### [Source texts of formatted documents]
* * * * * * * * *

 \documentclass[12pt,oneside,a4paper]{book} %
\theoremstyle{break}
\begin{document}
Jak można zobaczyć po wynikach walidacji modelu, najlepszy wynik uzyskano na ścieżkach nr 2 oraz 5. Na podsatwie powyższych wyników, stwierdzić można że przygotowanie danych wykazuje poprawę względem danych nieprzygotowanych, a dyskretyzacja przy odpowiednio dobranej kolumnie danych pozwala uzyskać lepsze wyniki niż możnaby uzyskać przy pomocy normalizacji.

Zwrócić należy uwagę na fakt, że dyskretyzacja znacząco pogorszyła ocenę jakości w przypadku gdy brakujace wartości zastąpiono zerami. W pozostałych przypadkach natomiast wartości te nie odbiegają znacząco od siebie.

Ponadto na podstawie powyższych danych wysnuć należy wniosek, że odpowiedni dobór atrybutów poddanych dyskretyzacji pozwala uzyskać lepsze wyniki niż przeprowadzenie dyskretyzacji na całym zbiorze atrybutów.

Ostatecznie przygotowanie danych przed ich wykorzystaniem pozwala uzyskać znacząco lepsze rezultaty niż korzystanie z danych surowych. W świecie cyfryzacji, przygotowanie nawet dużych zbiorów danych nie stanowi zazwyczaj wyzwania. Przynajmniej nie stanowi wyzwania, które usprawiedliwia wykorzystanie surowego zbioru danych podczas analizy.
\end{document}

* * * * * * * * *

### [Problem to solve]
The line with "Ponadto na podstawie" through the last line of the data: write these out exactly, and no others.

### [Written answer]
Ponadto na podstawie powyższych danych wysnuć należy wniosek, że odpowiedni dobór atrybutów poddanych dyskretyzacji pozwala uzyskać lepsze wyniki niż przeprowadzenie dyskretyzacji na całym zbiorze atrybutów.

Ostatecznie przygotowanie danych przed ich wykorzystaniem pozwala uzyskać znacząco lepsze rezultaty niż korzystanie z danych surowych. W świecie cyfryzacji, przygotowanie nawet dużych zbiorów danych nie stanowi zazwyczaj wyzwania. Przynajmniej nie stanowi wyzwania, które usprawiedliwia wykorzystanie surowego zbioru danych podczas analizy.
\end{document}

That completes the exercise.